Jumlah siswa x Harga
per alokasi berdasarkan pengajaran siswa Alokasi
penelitian dihitung berdasarkan nilai yang diberikan dalam latihan penilaian
penelitian sebagai berikut:
volume x harga x
multiplier kualitas
Tracing the path
of education expenditures back to their origin uncovers the level or levels of
goverment and the sources (private and public) that bear primary responsbility
for financing a country's education
system. The initial source of money for education sometimes differs from the
ultimate spenders. for example, though local school districts in the United
State generally operate and fund the local public schools, much of the
financing arrives in the form of transfers from state goverments. Some of the
state money, in turn, arrives in the form of tranfers from the federal
goverment. The initial sources of those transferred funds, then are state are
federal goverments. Likewise, the initial source of finds spent on public
school can be either public or public. Student tuition or fees are one example
of a private source of public expenditure. Funding by private firms of youth
apprenticeship programs in germany and austria is another example. Moreover,
the initial soutce of funds spent on private schools that can be either public
or private. Unlike the united states, many other industrialized countries
maintain large numbers of privately operated schools that are mostly or
entirely publicly funded.
In the united
states, most public funding for primary thriugh secondary education originated
at the regional (state) or local levels in
1992, less then 10 percent originated at the central (federal) goverment
level, in contras, approximately three-fourths of publics expenditure on
primary trough secondary education in france and itali originated at teh
central level. At the higher educatioj level in the united states, the majority
of publics funding originated at the regional (state) level, in every other
country reported exceptcanada, the former west germany, belgiom, spain, and
switzealand, the majoriry of public funding originated at the central level
(Matheson et al, 1996: 223).
Terjemahan:
Menelusuri jalur pengeluaran pendidikan kembali ke
asal mereka menyingkap tingkat atau tingkat pemerintahan dan sumber-sumber
(swasta dan publik) yang menanggung tanggung jawab utama untuk membiayai sistem
pendidikan suatu negara.

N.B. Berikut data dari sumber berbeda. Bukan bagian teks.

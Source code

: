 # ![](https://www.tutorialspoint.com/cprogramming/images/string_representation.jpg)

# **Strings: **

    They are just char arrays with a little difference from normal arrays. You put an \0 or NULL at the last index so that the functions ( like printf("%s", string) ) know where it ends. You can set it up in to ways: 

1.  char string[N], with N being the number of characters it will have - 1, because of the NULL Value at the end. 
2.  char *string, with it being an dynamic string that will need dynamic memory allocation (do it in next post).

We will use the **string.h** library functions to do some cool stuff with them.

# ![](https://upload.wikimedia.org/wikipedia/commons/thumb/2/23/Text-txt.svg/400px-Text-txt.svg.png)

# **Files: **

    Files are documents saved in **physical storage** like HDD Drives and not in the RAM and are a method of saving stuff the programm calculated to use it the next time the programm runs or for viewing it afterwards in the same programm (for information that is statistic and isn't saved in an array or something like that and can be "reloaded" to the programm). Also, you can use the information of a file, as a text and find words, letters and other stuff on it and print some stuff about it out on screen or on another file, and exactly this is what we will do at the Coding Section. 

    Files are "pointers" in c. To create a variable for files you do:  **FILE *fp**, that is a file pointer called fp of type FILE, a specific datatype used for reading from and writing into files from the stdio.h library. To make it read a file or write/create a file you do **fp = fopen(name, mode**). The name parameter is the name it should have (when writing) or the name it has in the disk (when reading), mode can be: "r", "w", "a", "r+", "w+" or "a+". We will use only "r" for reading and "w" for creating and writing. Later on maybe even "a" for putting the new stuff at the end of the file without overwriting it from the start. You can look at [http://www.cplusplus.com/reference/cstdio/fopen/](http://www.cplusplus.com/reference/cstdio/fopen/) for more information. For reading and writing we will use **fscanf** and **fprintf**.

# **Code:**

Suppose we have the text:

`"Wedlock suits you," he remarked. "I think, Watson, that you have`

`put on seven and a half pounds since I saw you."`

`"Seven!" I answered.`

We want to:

Sumber awal uang untuk pendidikan kadang-kadang berbeda
dari penghasil uang utama. Misalnya, meskipun distrik sekolah lokal di Amerika
Serikat umumnya beroperasi dan mendanai sekolah-sekolah negeri setempat,
sebagian besar pembiayaan datang dalam bentuk transfer dari pemerintah negara
bagian. Beberapa uang negara, pada gilirannya, tiba dalam bentuk transfer dari
pemerintah federal. Sumber awal dari dana yang ditransfer, kemudian negara
adalah pemerintah federal. Demikian pula, sumber awal penemuan yang
dibelanjakan di sekolah umum dapat bersifat publik atau publik. Biaya kuliah
atau biaya adalah salah satu contoh dari sumber swasta pengeluaran publik. Pendanaan
oleh perusahaan swasta program pemagangan remaja di Jerman dan Austria adalah
contoh lain. Selain itu, sumber dana awal dihabiskan untuk sekolah swasta yang
dapat bersifat publik atau swasta. Tidak seperti negara-negara bersatu, banyak
negara industri lainnya mempertahankan sejumlah besar sekolah swasta yang
sebagian besar atau sepenuhnya didanai publik.
Di negara-negara bersatu, sebagian besar dana publik
untuk pendidikan menengah pertama berasal dari tingkat regional (negara bagian)
atau lokal pada tahun 1992, kurang dari 10 persen berasal dari pemerintah pusat
(federal), dalam kontras, sekitar tiga perempat dari pengeluaran publik di
palung utama pendidikan menengah di Perancis dan Italia berasal di tingkat
pusat. Pada tingkat pendidikan yang lebih tinggi di negara-negara bersatu,
sebagian besar pendanaan publik berasal dari tingkat (negara bagian), di setiap
negara lain yang dilaporkan kecuali Kanada, bekas Jerman Barat, Belgia,
Spanyol, dan Swiss, mayoritas pendanaan publik berasal dari tingkat pusat (
Matheson et al, 1996 : 223).
According to Akinsanya
(2007) in Afolayan ( 2015 : 67-68), Financing higher education in Nigeria today
is a crucial national problem. The political, social and economic factors,
which are currently having significant impact on the world economy, have
necessitated the need to diversify the sources of education funding, mainly
because reliance on only one source of revenue can inhibit educational growth.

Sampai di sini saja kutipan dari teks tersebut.